28 September 2006 - For few people will it come as a surprise, but it's now official. Banks and credit card firms are Britain's worst junk mail offenders. Together they are responsible for more than a third of the 3.4 billion mail shots that are sent out each year. Of these mail shots 97 to 99 percent, or between 3,298,000,000 and 3,366,000,000 are not responded to.
According to a survey by Neilsen Market Research, the worst offender is MBNA, the finance company behind credit cards for more than 5,000 organisations including Manchester United, WWF and AOL. MBNA sends out 99 million mail shots a year at a cost of £44.5 million. Second on the list is Lloyds TSB with almost 1.8 million pieces of direct mail per week (or 92 million pieces of junk in a year). Third came Capital One, which dreams up 20 new pieces of junk mail each month.

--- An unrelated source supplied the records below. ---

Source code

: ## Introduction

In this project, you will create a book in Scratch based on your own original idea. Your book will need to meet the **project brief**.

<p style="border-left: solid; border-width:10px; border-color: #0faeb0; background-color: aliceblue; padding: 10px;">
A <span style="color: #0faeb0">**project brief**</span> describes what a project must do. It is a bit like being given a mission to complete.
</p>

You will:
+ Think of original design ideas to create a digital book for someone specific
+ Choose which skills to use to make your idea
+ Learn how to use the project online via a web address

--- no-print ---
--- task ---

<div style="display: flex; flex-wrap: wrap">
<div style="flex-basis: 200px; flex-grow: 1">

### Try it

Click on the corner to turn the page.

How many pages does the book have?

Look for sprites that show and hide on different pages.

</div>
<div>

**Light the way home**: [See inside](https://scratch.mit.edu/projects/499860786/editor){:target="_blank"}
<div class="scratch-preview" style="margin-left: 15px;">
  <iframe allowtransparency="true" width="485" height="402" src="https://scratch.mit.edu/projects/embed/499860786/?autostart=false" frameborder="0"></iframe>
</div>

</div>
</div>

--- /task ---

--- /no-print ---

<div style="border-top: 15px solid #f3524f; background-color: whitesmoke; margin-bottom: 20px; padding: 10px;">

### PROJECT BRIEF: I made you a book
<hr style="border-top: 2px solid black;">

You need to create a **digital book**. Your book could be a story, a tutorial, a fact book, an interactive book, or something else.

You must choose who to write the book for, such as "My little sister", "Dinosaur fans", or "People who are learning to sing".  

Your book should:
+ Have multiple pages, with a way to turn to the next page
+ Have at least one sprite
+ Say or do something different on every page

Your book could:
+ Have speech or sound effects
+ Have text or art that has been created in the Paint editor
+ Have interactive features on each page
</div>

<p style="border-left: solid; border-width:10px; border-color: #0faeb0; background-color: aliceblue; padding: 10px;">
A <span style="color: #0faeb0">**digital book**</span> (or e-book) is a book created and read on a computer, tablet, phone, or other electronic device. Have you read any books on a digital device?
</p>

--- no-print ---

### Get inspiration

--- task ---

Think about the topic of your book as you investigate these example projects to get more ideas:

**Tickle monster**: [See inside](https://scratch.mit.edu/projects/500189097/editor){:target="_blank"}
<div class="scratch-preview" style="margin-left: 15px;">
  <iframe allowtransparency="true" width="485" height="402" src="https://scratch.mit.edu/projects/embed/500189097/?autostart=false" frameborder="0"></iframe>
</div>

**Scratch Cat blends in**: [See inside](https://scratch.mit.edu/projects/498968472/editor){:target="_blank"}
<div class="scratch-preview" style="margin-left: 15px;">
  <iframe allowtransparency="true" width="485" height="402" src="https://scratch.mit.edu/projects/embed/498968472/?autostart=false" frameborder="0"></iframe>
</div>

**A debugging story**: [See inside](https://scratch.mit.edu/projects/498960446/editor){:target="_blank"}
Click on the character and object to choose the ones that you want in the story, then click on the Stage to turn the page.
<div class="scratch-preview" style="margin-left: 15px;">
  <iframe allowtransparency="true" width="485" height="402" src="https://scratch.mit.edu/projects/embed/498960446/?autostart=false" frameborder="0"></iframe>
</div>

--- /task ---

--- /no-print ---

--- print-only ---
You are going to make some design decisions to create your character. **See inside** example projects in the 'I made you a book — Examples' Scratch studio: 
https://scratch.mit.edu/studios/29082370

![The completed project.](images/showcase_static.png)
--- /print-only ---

But despite public antipathy to junk mail, which costs £1.87 billion a year, the survey suggests that four in every five mail shots are opened and that people are more likely to read junk mail from a bank than any other type.
Marketing magazine, which commissioned the research, gave the research a positive spin by focusing on the fact that 'only' 750 million items are thrown away without being opened or read. The magazine said: "The financial services industry has long been accused of carpet bombing households with hundreds of millions of unwanted credit card and loan offers. Yet the study found consumers are more likely to open those mailings than letters sent by mail order companies and charities."
The study asked 10,000 households to record the junk mail they received and what they did with it. They said that they immediately threw away mail if it was addressed to the wrong person or contained spelling mistakes, binning about 22 per cent of all junk mail unopened.
This suggests that junk mail that is addressed correctly is nearly always opened. This figure seems to be rather high, especially given the fact that junk mail elicits responses from only one to three per cent of recipients. If the research is correct it seems to reveal something else; namely that the direct marketing industry has become better in disguising junk mail. One has to open a letter to find that it is junk mail. But when someone can see that something is junk mail, for instance because the name is misspelled, than nearly a hundred per cent of junk mail goes into the bin unread.
Even though junk mail elicits responses from 1 per cent to 3 per cent of recipients, companies believe the cost of a mail shot is well spent as mail itself raises brand awareness. Even bad publicity is publicity.
However, Marketing said that the study suggests that mail order companies and charities may need to review their marketing strategies. It believes the success of finance companies is linked to the use of more sophisticated data to identify potential customers.